> **ABOUT THIS EXERCISE**
Say how many lines in the data below contain the word "Android中使用JNI", and give no other text.

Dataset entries
┌────────
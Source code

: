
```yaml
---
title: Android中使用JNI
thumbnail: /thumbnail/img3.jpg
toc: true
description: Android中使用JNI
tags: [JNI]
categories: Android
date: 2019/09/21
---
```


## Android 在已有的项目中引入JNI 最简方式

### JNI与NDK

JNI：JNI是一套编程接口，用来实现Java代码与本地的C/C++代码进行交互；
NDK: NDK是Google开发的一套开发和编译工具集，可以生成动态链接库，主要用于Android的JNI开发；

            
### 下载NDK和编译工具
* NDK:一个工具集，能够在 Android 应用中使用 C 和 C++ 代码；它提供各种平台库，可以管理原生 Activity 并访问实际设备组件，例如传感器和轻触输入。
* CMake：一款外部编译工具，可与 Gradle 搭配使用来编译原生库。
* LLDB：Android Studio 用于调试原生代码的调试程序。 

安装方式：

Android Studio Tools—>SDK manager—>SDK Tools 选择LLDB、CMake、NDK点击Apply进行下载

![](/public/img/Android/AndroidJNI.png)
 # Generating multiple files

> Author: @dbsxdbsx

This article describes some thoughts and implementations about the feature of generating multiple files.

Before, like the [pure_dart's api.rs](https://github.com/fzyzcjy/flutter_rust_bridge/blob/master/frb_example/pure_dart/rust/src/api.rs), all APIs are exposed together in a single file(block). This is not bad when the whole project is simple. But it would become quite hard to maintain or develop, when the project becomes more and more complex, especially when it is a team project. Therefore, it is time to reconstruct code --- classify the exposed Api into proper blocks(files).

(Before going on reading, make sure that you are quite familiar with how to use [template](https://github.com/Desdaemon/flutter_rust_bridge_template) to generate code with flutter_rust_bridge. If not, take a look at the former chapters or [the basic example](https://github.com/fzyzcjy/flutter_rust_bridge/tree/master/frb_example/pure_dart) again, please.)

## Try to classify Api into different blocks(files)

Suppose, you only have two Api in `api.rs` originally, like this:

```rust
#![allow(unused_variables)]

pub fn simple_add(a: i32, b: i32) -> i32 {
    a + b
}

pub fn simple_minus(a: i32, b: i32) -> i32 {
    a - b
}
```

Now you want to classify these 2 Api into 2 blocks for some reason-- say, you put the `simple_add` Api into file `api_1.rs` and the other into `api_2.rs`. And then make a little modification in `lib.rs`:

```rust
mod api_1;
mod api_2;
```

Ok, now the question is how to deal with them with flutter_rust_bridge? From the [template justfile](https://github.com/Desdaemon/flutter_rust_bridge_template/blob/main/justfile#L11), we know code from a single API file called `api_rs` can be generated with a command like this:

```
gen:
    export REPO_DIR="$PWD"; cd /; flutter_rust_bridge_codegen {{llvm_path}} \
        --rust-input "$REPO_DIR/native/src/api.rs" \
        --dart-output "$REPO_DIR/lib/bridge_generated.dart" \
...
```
└────────
> **WRITTEN RESPONSE**
2